Southwest Alaska is a massive region stretching hundreds of miles from the Bering Sea coast to Cook Inlet. It has no definite geographic boundaries, but is generally associated with Alaska's Bethel Census Area, Dillingham Census Area, Aleutians East Borough, Aleutians West Census Area, Lake and Peninsula Borough and Wade Hampton Census Area.

The southwestern region is dominated by an assortment of smaller, rural communities, many of which are lacking in infrastructure and industry. They are sustained in large part by government jobs, natural resources and subsistence activities. The Bethel Census Area is a prime example. The area, which has been home to the Yup'ik Eskimo for 3,000 years, is about the size of Kentucky. With a 2009 population estimate of 17,352, it is the regional center for transportation, retail trade, medical services and government.

The Bethel Census Area has a small seasonal economic base fueled by natural resources, particularly salmon and herring roe, and subsistence activities. Government jobs--primarily public education and village organizations--account for almost 50 percent of the region's payroll jobs, according to Alaska Department of Labor economist Alyssa Shanks.
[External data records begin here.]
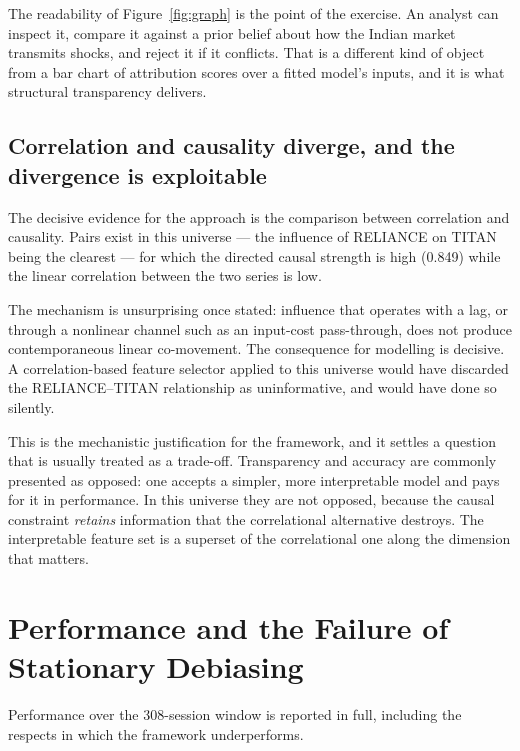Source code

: The readability of Figure~\ref{fig:graph} is the point of the exercise. An analyst can inspect it,
compare it against a prior belief about how the Indian market transmits shocks, and reject it if
it conflicts. That is a different kind of object from a bar chart of attribution scores over a
fitted model's inputs, and it is what structural transparency delivers.

\subsection{Correlation and causality diverge, and the divergence is exploitable}

The decisive evidence for the approach is the comparison between correlation and causality. Pairs
exist in this universe --- the influence of RELIANCE on TITAN being the clearest --- for which the
directed causal strength is high (0.849) while the linear correlation between the two series is
low.

The mechanism is unsurprising once stated: influence that operates with a lag, or through a
nonlinear channel such as an input-cost pass-through, does not produce contemporaneous linear
co-movement. The consequence for modelling is decisive. A correlation-based feature selector
applied to this universe would have discarded the RELIANCE--TITAN relationship as uninformative,
and would have done so silently.

This is the mechanistic justification for the framework, and it settles a question that is usually
treated as a trade-off. Transparency and accuracy are commonly presented as opposed: one accepts a
simpler, more interpretable model and pays for it in performance. In this universe they are not
opposed, because the causal constraint \emph{retains} information that the correlational
alternative destroys. The interpretable feature set is a superset of the correlational one along
the dimension that matters.

\section{Performance and the Failure of Stationary Debiasing}
\label{sec:dchf-perf}

Performance over the 308-session window is reported in full, including the respects in which the
framework underperforms.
"Forty-one percent of all jobs and 33 percent of all wages in 2008 came from jobs for local governments, which include city and tribal government, and public schools," Shanks says in an Alaska Labor Department November 2009 Alaska Economic Trends report.

HEALTH CARE BIGGEST EMPLOYER

Health care is the largest segment of all private employment and wages in the census area, comprising 16 percent of employment and 25 percent of wages in 2008, according to Shanks. The Yukon-Kuskokwim Health Corp. is the largest private employer in the area and was the 16th largest in the state in 2008. It operates the 50-bed Yukon-Kuskokwim Delta Regional Hospital in Bethel, five regional clinics in the Wade Hampton Census Area and the Community Health Aide Program that provides primary health...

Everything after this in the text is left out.